** Dataset content follows **
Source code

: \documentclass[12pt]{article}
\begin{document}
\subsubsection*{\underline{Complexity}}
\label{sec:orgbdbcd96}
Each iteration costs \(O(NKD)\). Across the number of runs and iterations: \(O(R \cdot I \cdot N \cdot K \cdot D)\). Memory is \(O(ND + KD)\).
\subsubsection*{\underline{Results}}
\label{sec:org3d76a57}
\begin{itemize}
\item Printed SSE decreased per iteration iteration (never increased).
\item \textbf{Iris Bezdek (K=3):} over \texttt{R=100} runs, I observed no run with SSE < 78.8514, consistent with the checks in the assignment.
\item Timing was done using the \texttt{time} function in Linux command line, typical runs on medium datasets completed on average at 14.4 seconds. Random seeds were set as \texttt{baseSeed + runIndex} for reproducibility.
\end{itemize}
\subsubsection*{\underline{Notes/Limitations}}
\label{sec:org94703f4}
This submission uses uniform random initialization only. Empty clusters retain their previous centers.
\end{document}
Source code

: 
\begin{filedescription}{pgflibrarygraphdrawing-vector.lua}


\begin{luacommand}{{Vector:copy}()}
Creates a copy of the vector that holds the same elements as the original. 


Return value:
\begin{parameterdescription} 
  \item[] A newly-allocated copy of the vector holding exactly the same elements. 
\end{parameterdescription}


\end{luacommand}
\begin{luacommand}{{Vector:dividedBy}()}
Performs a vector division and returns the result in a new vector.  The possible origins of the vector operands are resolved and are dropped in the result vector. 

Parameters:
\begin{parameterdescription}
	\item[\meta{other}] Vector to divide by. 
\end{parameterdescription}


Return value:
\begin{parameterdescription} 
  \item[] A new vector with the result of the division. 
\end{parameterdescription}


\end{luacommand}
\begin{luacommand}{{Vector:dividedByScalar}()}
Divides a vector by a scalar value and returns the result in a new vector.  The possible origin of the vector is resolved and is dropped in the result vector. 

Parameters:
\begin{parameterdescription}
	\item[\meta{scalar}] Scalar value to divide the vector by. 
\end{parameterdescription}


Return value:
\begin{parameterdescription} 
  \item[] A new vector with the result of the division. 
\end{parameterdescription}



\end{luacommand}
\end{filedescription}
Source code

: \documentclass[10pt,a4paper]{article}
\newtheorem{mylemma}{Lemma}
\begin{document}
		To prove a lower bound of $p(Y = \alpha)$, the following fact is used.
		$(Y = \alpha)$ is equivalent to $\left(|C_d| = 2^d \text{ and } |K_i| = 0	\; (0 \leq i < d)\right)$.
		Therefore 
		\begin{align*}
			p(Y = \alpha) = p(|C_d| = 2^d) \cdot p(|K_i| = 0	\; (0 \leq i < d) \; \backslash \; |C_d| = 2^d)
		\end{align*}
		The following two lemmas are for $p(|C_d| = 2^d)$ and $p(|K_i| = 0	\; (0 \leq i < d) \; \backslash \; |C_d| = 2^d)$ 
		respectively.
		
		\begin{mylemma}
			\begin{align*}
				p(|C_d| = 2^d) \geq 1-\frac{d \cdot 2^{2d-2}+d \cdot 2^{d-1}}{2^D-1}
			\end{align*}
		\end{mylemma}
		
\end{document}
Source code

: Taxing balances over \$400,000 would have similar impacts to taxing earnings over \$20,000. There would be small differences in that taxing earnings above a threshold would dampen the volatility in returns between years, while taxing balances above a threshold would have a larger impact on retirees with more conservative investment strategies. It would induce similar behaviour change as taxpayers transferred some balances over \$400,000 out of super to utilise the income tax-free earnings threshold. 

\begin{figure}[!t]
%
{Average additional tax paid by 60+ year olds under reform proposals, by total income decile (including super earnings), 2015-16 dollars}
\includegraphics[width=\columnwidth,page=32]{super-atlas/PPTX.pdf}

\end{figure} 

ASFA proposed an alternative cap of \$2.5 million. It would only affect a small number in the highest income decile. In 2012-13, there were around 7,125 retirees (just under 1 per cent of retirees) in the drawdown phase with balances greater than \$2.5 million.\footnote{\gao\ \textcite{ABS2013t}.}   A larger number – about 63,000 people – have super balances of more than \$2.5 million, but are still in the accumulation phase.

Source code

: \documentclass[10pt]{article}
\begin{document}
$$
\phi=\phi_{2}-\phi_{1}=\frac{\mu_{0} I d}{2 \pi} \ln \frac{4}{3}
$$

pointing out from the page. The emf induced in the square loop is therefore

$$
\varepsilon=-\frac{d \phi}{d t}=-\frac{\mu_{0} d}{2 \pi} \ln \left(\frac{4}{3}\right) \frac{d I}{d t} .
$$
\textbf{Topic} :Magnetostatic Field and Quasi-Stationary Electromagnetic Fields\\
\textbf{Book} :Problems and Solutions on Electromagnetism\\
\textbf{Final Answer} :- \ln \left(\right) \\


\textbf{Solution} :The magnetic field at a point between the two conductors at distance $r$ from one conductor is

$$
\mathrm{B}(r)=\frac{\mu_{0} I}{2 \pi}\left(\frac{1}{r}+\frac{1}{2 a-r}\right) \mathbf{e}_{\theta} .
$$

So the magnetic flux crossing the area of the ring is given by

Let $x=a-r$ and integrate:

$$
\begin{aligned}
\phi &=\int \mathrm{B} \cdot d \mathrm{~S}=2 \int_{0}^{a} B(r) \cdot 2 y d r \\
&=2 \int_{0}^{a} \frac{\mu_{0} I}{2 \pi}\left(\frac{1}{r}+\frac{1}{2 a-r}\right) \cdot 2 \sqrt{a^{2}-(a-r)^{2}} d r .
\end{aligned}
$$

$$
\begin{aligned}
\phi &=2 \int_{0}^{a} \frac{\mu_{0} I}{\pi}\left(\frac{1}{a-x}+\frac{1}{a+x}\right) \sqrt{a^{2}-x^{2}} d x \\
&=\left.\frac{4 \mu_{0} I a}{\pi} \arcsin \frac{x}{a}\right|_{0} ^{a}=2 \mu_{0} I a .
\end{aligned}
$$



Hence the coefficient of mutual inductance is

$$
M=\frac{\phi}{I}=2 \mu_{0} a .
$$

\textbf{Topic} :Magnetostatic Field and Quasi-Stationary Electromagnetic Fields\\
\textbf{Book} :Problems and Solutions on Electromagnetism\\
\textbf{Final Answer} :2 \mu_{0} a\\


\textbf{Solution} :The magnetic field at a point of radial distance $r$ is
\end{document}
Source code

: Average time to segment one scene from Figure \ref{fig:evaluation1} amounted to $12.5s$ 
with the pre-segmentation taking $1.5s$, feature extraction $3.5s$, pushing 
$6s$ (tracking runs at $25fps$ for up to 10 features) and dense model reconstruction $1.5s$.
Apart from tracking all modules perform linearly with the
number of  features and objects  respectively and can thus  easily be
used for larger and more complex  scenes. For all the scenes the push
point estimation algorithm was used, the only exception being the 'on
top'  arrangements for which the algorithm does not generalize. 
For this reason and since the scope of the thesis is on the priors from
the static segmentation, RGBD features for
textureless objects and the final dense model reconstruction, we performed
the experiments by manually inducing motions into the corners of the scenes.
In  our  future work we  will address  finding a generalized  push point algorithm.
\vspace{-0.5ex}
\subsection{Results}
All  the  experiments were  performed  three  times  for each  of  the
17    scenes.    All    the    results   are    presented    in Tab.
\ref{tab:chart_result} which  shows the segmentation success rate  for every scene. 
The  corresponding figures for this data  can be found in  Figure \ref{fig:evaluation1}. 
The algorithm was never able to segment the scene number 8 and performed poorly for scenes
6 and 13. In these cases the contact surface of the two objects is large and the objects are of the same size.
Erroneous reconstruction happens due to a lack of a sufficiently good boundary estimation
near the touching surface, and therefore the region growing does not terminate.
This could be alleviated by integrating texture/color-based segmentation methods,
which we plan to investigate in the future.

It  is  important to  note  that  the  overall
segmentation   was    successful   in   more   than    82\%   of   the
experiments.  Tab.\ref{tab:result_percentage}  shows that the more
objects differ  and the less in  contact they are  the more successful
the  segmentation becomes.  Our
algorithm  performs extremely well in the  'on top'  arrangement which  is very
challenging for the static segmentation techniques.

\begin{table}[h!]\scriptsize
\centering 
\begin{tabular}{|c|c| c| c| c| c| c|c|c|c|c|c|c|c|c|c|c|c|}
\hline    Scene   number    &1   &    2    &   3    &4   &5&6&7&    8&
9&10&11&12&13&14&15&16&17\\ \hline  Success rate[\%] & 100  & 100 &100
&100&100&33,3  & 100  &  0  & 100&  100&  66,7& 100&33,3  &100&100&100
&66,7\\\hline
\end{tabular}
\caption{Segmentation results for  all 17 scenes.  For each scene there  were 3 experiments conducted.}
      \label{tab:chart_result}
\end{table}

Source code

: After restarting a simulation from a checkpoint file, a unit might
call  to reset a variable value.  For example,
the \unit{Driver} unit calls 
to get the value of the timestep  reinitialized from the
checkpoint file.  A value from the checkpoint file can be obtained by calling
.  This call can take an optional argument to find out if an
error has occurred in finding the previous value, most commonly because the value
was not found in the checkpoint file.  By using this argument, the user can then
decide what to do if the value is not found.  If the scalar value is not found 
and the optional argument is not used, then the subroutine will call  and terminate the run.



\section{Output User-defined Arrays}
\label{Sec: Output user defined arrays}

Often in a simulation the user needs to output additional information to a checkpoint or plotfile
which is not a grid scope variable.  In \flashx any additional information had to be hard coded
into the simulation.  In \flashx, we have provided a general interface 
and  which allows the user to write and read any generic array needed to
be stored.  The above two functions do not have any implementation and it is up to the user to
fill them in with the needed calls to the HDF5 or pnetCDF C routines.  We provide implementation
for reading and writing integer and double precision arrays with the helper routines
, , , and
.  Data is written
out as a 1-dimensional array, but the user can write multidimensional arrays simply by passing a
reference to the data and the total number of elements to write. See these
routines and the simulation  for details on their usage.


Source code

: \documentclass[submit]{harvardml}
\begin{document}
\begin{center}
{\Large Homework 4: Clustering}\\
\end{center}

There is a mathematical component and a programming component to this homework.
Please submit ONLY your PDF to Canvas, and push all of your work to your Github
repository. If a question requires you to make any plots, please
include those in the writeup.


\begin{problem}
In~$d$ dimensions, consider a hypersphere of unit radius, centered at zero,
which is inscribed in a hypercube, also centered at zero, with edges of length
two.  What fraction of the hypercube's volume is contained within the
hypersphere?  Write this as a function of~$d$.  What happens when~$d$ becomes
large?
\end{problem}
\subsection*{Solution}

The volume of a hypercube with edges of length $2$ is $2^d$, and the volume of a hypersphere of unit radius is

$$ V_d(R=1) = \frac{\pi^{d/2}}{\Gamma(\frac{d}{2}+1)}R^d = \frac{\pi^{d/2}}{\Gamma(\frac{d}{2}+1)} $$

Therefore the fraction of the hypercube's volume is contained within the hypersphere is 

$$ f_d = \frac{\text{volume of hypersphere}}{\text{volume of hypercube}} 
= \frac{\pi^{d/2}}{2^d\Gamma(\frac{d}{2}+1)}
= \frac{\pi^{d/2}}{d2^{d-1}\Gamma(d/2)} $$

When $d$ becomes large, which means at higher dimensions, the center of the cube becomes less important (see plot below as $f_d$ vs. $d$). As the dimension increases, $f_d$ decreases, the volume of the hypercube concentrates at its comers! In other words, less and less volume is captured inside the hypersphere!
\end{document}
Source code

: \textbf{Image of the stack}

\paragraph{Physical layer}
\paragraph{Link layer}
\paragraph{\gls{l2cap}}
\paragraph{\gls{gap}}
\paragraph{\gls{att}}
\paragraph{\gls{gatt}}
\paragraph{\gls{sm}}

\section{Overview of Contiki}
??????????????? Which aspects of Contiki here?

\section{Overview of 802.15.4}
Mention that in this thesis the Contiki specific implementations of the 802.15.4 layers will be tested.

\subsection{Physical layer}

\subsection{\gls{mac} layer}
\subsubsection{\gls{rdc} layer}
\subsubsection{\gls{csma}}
** End of Dataset content **
• **What you have to do**: Using the entries above, quote each line verbatim from the first through the line that contains "iteration (never increased).".

• **Answer to this exercise**:
Source code

: \documentclass[12pt]{article}
\begin{document}
\subsubsection*{\underline{Complexity}}
\label{sec:orgbdbcd96}
Each iteration costs \(O(NKD)\). Across the number of runs and iterations: \(O(R \cdot I \cdot N \cdot K \cdot D)\). Memory is \(O(ND + KD)\).
\subsubsection*{\underline{Results}}
\label{sec:org3d76a57}
\begin{itemize}
\item Printed SSE decreased per iteration iteration (never increased).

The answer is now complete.